AIM OF THE TASK:
Could you retype the entries below exactly, omitting every picture?

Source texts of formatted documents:
------------------------------------------------------------------------

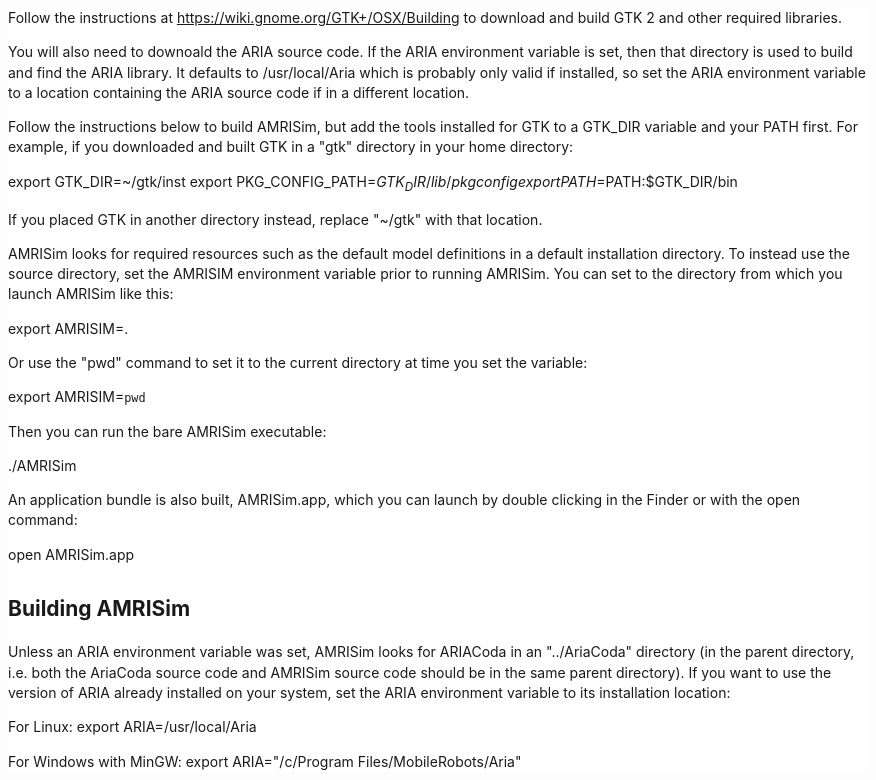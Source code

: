 Follow the instructions at https://wiki.gnome.org/GTK+/OSX/Building to 
download and build GTK 2 and other required libraries.

You will also need to downoald the ARIA source code.  If the ARIA 
environment variable is set, then that directory is used to build and 
find the ARIA library. It defaults to /usr/local/Aria which is probably
only valid if installed, so set the ARIA environment variable to a 
location containing the ARIA source code if in a different location.

Follow the instructions below to build AMRISim, but add the tools installed
for GTK to a GTK_DIR variable and your PATH first. For example, if you downloaded 
and built GTK in a "gtk" directory in your home directory:

   export GTK_DIR=~/gtk/inst
   export PKG_CONFIG_PATH=$GTK_DIR/lib/pkgconfig
   export PATH=$PATH:$GTK_DIR/bin

If you placed GTK in another directory instead, replace "~/gtk" with that 
location.

AMRISim looks for required resources such as the default model 
definitions in a default installation directory. To instead use
the source directory, set the AMRISIM environment variable prior
to running AMRISim. You can set to the directory from which
you launch AMRISim like this:

  export AMRISIM=.

Or use the "pwd" command to set it to the current directory at time
you set the variable:

  export AMRISIM=`pwd`

Then you can run the bare AMRISim executable:

  ./AMRISim

An application bundle is also built, AMRISim.app, which you can
launch by double clicking in the Finder or with the open command:

  open AMRISim.app


Building AMRISim
------------------

Unless an ARIA environment variable was set, AMRISim looks for 
ARIACoda in an "../AriaCoda" directory (in the parent directory, i.e.
both the AriaCoda source code and AMRISim source code should be
in the same parent directory).  If you want to use the version of
ARIA already installed on your system, set the ARIA environment variable to 
its installation location:

For Linux:
  export ARIA=/usr/local/Aria

For Windows with MinGW:
  export ARIA="/c/Program Files/MobileRobots/Aria"
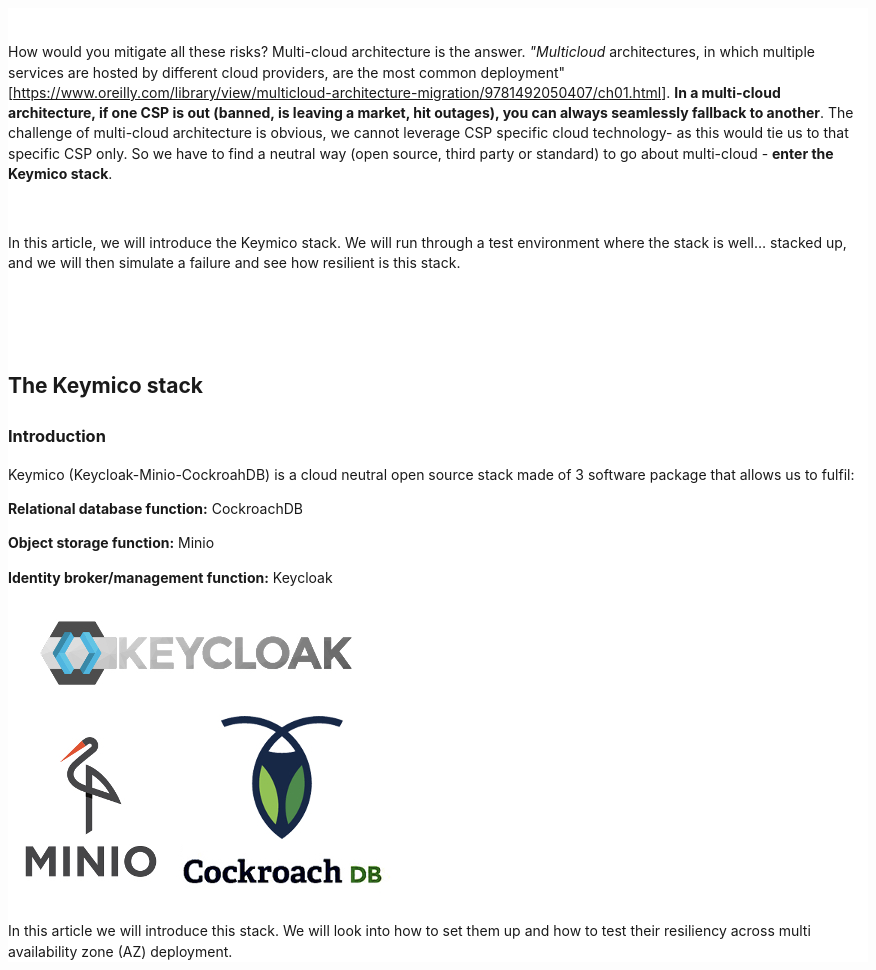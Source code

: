  

How would you mitigate all these risks? Multi-cloud architecture is the answer.
*"Multicloud* architectures, in which multiple services are hosted by different
cloud providers, are the most common deployment"
[<https://www.oreilly.com/library/view/multicloud-architecture-migration/9781492050407/ch01.html>].
**In a multi-cloud architecture, if one CSP is out (banned, is leaving a market,
hit outages), you can always seamlessly fallback to another**. The challenge of
multi-cloud architecture is obvious, we cannot leverage CSP specific cloud
technology- as this would tie us to that specific CSP only. So we have to find a
neutral way (open source, third party or standard) to go about multi-cloud -
**enter the Keymico stack**.

 

In this article, we will introduce the Keymico stack. We will run through a test
environment where the stack is well… stacked up, and we will then simulate a
failure and see how resilient is this stack.

 

 

The Keymico stack
-----------------

### Introduction

Keymico (Keycloak-Minio-CockroahDB) is a cloud neutral open source stack made of
3 software package that allows us to fulfil:

**Relational database function:** CockroachDB

**Object storage function:** Minio

**Identity broker/management function:** Keycloak

![](README.images/y5SSvZ.jpg)

In this article we will introduce this stack. We will look into how to set them
up and how to test their resiliency across multi availability zone (AZ)
deployment.
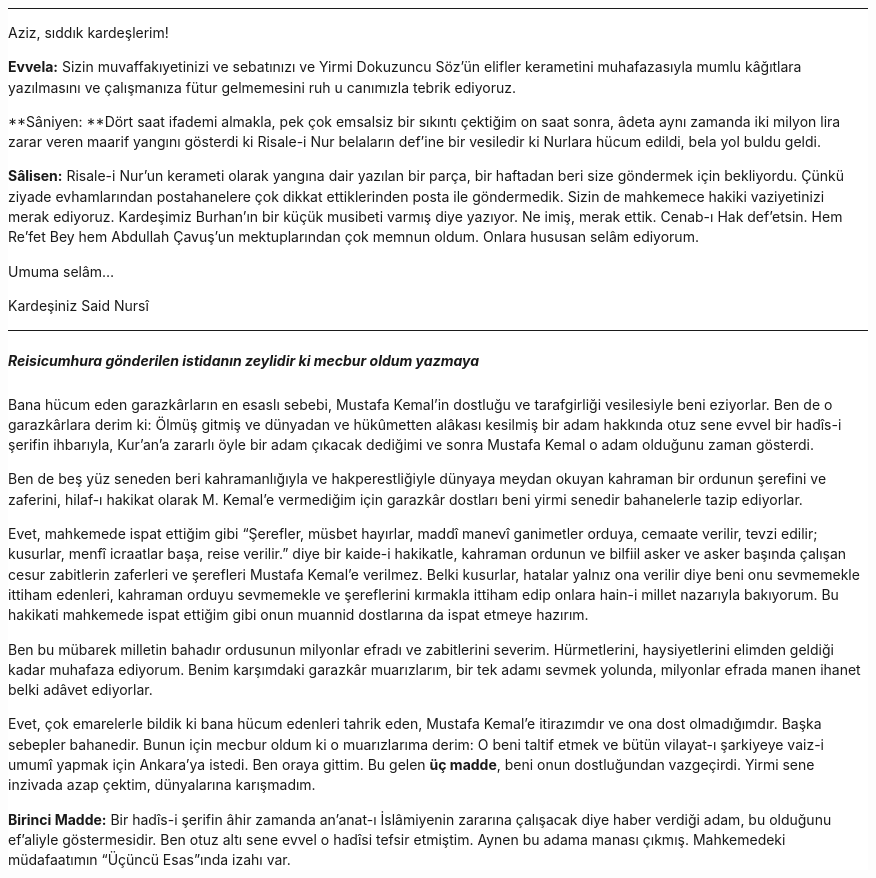 ***

Aziz, sıddık kardeşlerim!

**Evvela:** Sizin muvaffakıyetinizi ve sebatınızı ve Yirmi Dokuzuncu Söz’ün elifler kerametini muhafazasıyla mumlu kâğıtlara yazılmasını ve çalışmanıza fütur gelmemesini ruh u canımızla tebrik ediyoruz.

**Sâniyen: **Dört saat ifademi almakla, pek çok emsalsiz bir sıkıntı çektiğim on saat sonra, âdeta aynı zamanda iki milyon lira zarar veren maarif yangını gösterdi ki Risale-i Nur belaların def’ine bir vesiledir ki Nurlara hücum edildi, bela yol buldu geldi.

**Sâlisen:** Risale-i Nur’un kerameti olarak yangına dair yazılan bir parça, bir haftadan beri size göndermek için bekliyordu. Çünkü ziyade evhamlarından postahanelere çok dikkat ettiklerinden posta ile göndermedik. Sizin de mahkemece hakiki vaziyetinizi merak ediyoruz. Kardeşimiz Burhan’ın bir küçük musibeti varmış diye yazıyor. Ne imiş, merak ettik. Cenab-ı Hak def’etsin. Hem Re’fet Bey hem Abdullah Çavuş’un mektuplarından çok memnun oldum. Onlara hususan selâm ediyorum.

Umuma selâm…

Kardeşiniz Said Nursî

***

##### Reisicumhura gönderilen istidanın zeylidir ki mecbur oldum yazmaya
Bana hücum eden garazkârların en esaslı sebebi, Mustafa Kemal’in dostluğu ve tarafgirliği vesilesiyle beni eziyorlar. Ben de o garazkârlara derim ki: Ölmüş gitmiş ve dünyadan ve hükûmetten alâkası kesilmiş bir adam hakkında otuz sene evvel bir hadîs-i şerifin ihbarıyla, Kur’an’a zararlı öyle bir adam çıkacak dediğimi ve sonra Mustafa Kemal o adam olduğunu zaman gösterdi.

Ben de beş yüz seneden beri kahramanlığıyla ve hakperestliğiyle dünyaya meydan okuyan kahraman bir ordunun şerefini ve zaferini, hilaf-ı hakikat olarak M. Kemal’e vermediğim için garazkâr dostları beni yirmi senedir bahanelerle tazip ediyorlar.

Evet, mahkemede ispat ettiğim gibi “Şerefler, müsbet hayırlar, maddî manevî ganimetler orduya, cemaate verilir, tevzi edilir; kusurlar, menfî icraatlar başa, reise verilir.” diye bir kaide-i hakikatle, kahraman ordunun ve bilfiil asker ve asker başında çalışan cesur zabitlerin zaferleri ve şerefleri Mustafa Kemal’e verilmez. Belki kusurlar, hatalar yalnız ona verilir diye beni onu sevmemekle ittiham edenleri, kahraman orduyu sevmemekle ve şereflerini kırmakla ittiham edip onlara hain-i millet nazarıyla bakıyorum. Bu hakikati mahkemede ispat ettiğim gibi onun muannid dostlarına da ispat etmeye hazırım.

Ben bu mübarek milletin bahadır ordusunun milyonlar efradı ve zabitlerini severim. Hürmetlerini, haysiyetlerini elimden geldiği kadar muhafaza ediyorum. Benim karşımdaki garazkâr muarızlarım, bir tek adamı sevmek yolunda, milyonlar efrada manen ihanet belki adâvet ediyorlar.

Evet, çok emarelerle bildik ki bana hücum edenleri tahrik eden, Mustafa Kemal’e itirazımdır ve ona dost olmadığımdır. Başka sebepler bahanedir. Bunun için mecbur oldum ki o muarızlarıma derim: O beni taltif etmek ve bütün vilayat-ı şarkiyeye vaiz-i umumî yapmak için Ankara’ya istedi. Ben oraya gittim. Bu gelen **üç madde**, beni onun dostluğundan vazgeçirdi. Yirmi sene inzivada azap çektim, dünyalarına karışmadım.

**Birinci Madde:** Bir hadîs-i şerifin âhir zamanda an’anat-ı İslâmiyenin zararına çalışacak diye haber verdiği adam, bu olduğunu ef’aliyle göstermesidir. Ben otuz altı sene evvel o hadîsi tefsir etmiştim. Aynen bu adama manası çıkmış. Mahkemedeki müdafaatımın “Üçüncü Esas”ında izahı var.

------------------------------------------------------------------------

EXPECTED ANSWER:
Source code

: Follow the instructions at https://wiki.gnome.org/GTK+/OSX/Building to 
download and build GTK 2 and other required libraries.

You will also need to downoald the ARIA source code.  If the ARIA 
environment variable is set, then that directory is used to build and 
find the ARIA library. It defaults to /usr/local/Aria which is probably
only valid if installed, so set the ARIA environment variable to a 
location containing the ARIA source code if in a different location.

Follow the instructions below to build AMRISim, but add the tools installed
for GTK to a GTK_DIR variable and your PATH first. For example, if you downloaded 
and built GTK in a "gtk" directory in your home directory:

   export GTK_DIR=~/gtk/inst
   export PKG_CONFIG_PATH=$GTK_DIR/lib/pkgconfig
   export PATH=$PATH:$GTK_DIR/bin

If you placed GTK in another directory instead, replace "~/gtk" with that 
location.

AMRISim looks for required resources such as the default model 
definitions in a default installation directory. To instead use
the source directory, set the AMRISIM environment variable prior
to running AMRISim. You can set to the directory from which
you launch AMRISim like this:

  export AMRISIM=.

Or use the "pwd" command to set it to the current directory at time
you set the variable:

  export AMRISIM=`pwd`

Then you can run the bare AMRISim executable:

  ./AMRISim

An application bundle is also built, AMRISim.app, which you can
launch by double clicking in the Finder or with the open command:

  open AMRISim.app


Building AMRISim
------------------

Unless an ARIA environment variable was set, AMRISim looks for 
ARIACoda in an "../AriaCoda" directory (in the parent directory, i.e.
both the AriaCoda source code and AMRISim source code should be
in the same parent directory).  If you want to use the version of
ARIA already installed on your system, set the ARIA environment variable to 
its installation location:

For Linux:
  export ARIA=/usr/local/Aria

For Windows with MinGW:
  export ARIA="/c/Program Files/MobileRobots/Aria"
Source code

:  

How would you mitigate all these risks? Multi-cloud architecture is the answer.
*"Multicloud* architectures, in which multiple services are hosted by different
cloud providers, are the most common deployment"
[<https://www.oreilly.com/library/view/multicloud-architecture-migration/9781492050407/ch01.html>].
**In a multi-cloud architecture, if one CSP is out (banned, is leaving a market,
hit outages), you can always seamlessly fallback to another**. The challenge of
multi-cloud architecture is obvious, we cannot leverage CSP specific cloud
technology- as this would tie us to that specific CSP only. So we have to find a
neutral way (open source, third party or standard) to go about multi-cloud -
**enter the Keymico stack**.

 

In this article, we will introduce the Keymico stack. We will run through a test
environment where the stack is well… stacked up, and we will then simulate a
failure and see how resilient is this stack.

 

 

The Keymico stack
-----------------

### Introduction

Keymico (Keycloak-Minio-CockroahDB) is a cloud neutral open source stack made of
3 software package that allows us to fulfil:

**Relational database function:** CockroachDB

**Object storage function:** Minio

**Identity broker/management function:** Keycloak

![](README.images/y5SSvZ.jpg)

In this article we will introduce this stack. We will look into how to set them
up and how to test their resiliency across multi availability zone (AZ)
deployment.
 ***

Aziz, sıddık kardeşlerim!

**Evvela:** Sizin muvaffakıyetinizi ve sebatınızı ve Yirmi Dokuzuncu Söz’ün elifler kerametini muhafazasıyla mumlu kâğıtlara yazılmasını ve çalışmanıza fütur gelmemesini ruh u canımızla tebrik ediyoruz.

**Sâniyen: **Dört saat ifademi almakla, pek çok emsalsiz bir sıkıntı çektiğim on saat sonra, âdeta aynı zamanda iki milyon lira zarar veren maarif yangını gösterdi ki Risale-i Nur belaların def’ine bir vesiledir ki Nurlara hücum edildi, bela yol buldu geldi.

**Sâlisen:** Risale-i Nur’un kerameti olarak yangına dair yazılan bir parça, bir haftadan beri size göndermek için bekliyordu. Çünkü ziyade evhamlarından postahanelere çok dikkat ettiklerinden posta ile göndermedik. Sizin de mahkemece hakiki vaziyetinizi merak ediyoruz. Kardeşimiz Burhan’ın bir küçük musibeti varmış diye yazıyor. Ne imiş, merak ettik. Cenab-ı Hak def’etsin. Hem Re’fet Bey hem Abdullah Çavuş’un mektuplarından çok memnun oldum. Onlara hususan selâm ediyorum.

Umuma selâm…

Kardeşiniz Said Nursî

***

##### Reisicumhura gönderilen istidanın zeylidir ki mecbur oldum yazmaya
Bana hücum eden garazkârların en esaslı sebebi, Mustafa Kemal’in dostluğu ve tarafgirliği vesilesiyle beni eziyorlar. Ben de o garazkârlara derim ki: Ölmüş gitmiş ve dünyadan ve hükûmetten alâkası kesilmiş bir adam hakkında otuz sene evvel bir hadîs-i şerifin ihbarıyla, Kur’an’a zararlı öyle bir adam çıkacak dediğimi ve sonra Mustafa Kemal o adam olduğunu zaman gösterdi.

Ben de beş yüz seneden beri kahramanlığıyla ve hakperestliğiyle dünyaya meydan okuyan kahraman bir ordunun şerefini ve zaferini, hilaf-ı hakikat olarak M. Kemal’e vermediğim için garazkâr dostları beni yirmi senedir bahanelerle tazip ediyorlar.

Evet, mahkemede ispat ettiğim gibi “Şerefler, müsbet hayırlar, maddî manevî ganimetler orduya, cemaate verilir, tevzi edilir; kusurlar, menfî icraatlar başa, reise verilir.” diye bir kaide-i hakikatle, kahraman ordunun ve bilfiil asker ve asker başında çalışan cesur zabitlerin zaferleri ve şerefleri Mustafa Kemal’e verilmez. Belki kusurlar, hatalar yalnız ona verilir diye beni onu sevmemekle ittiham edenleri, kahraman orduyu sevmemekle ve şereflerini kırmakla ittiham edip onlara hain-i millet nazarıyla bakıyorum. Bu hakikati mahkemede ispat ettiğim gibi onun muannid dostlarına da ispat etmeye hazırım.

Ben bu mübarek milletin bahadır ordusunun milyonlar efradı ve zabitlerini severim. Hürmetlerini, haysiyetlerini elimden geldiği kadar muhafaza ediyorum. Benim karşımdaki garazkâr muarızlarım, bir tek adamı sevmek yolunda, milyonlar efrada manen ihanet belki adâvet ediyorlar.

Evet, çok emarelerle bildik ki bana hücum edenleri tahrik eden, Mustafa Kemal’e itirazımdır ve ona dost olmadığımdır. Başka sebepler bahanedir. Bunun için mecbur oldum ki o muarızlarıma derim: O beni taltif etmek ve bütün vilayat-ı şarkiyeye vaiz-i umumî yapmak için Ankara’ya istedi. Ben oraya gittim. Bu gelen **üç madde**, beni onun dostluğundan vazgeçirdi. Yirmi sene inzivada azap çektim, dünyalarına karışmadım.

**Birinci Madde:** Bir hadîs-i şerifin âhir zamanda an’anat-ı İslâmiyenin zararına çalışacak diye haber verdiği adam, bu olduğunu ef’aliyle göstermesidir. Ben otuz altı sene evvel o hadîsi tefsir etmiştim. Aynen bu adama manası çıkmış. Mahkemedeki müdafaatımın “Üçüncü Esas”ında izahı var.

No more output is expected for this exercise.